= Beginning of Section =

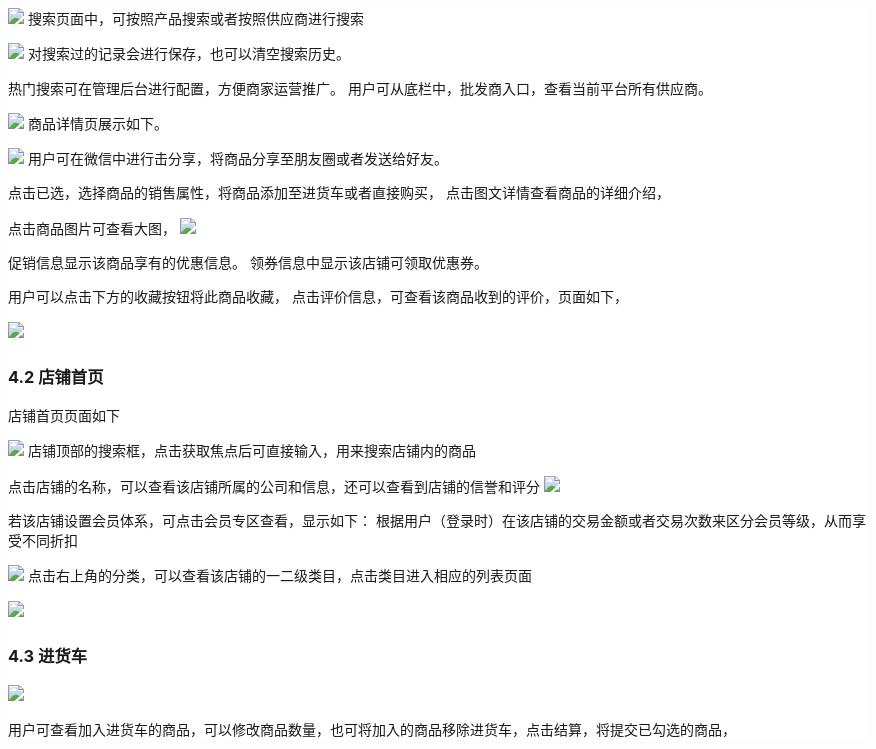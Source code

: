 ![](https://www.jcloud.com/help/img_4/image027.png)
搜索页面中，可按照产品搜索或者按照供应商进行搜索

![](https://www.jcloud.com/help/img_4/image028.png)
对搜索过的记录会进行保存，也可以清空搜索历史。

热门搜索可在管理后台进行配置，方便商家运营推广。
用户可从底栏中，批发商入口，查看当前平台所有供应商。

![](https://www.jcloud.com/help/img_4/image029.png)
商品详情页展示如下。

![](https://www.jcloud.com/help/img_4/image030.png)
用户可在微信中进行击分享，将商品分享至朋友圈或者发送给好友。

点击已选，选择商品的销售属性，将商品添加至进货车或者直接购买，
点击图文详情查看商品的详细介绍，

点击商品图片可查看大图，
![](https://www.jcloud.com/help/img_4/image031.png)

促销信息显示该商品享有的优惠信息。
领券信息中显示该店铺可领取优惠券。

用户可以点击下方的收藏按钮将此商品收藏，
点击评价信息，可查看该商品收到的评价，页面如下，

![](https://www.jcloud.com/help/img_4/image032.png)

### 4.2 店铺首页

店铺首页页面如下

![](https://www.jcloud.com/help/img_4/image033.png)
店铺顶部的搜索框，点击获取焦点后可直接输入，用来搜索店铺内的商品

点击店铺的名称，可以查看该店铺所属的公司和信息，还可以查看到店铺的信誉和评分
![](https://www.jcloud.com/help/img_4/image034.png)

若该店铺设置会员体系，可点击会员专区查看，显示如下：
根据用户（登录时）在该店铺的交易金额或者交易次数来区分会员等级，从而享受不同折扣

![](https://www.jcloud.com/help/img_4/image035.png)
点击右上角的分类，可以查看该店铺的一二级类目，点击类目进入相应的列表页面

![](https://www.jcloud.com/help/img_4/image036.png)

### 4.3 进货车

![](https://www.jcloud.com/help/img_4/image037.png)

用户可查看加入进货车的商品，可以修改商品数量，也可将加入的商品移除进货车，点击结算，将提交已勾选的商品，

= End of Section =

The expected answer is a copy of each line in the records that holds the word "help".

: ![](https://www.jcloud.com/help/img_4/image027.png)
![](https://www.jcloud.com/help/img_4/image028.png)
![](https://www.jcloud.com/help/img_4/image029.png)
![](https://www.jcloud.com/help/img_4/image030.png)
![](https://www.jcloud.com/help/img_4/image031.png)
![](https://www.jcloud.com/help/img_4/image032.png)
![](https://www.jcloud.com/help/img_4/image033.png)
![](https://www.jcloud.com/help/img_4/image034.png)
![](https://www.jcloud.com/help/img_4/image035.png)
![](https://www.jcloud.com/help/img_4/image036.png)
![](https://www.jcloud.com/help/img_4/image037.png)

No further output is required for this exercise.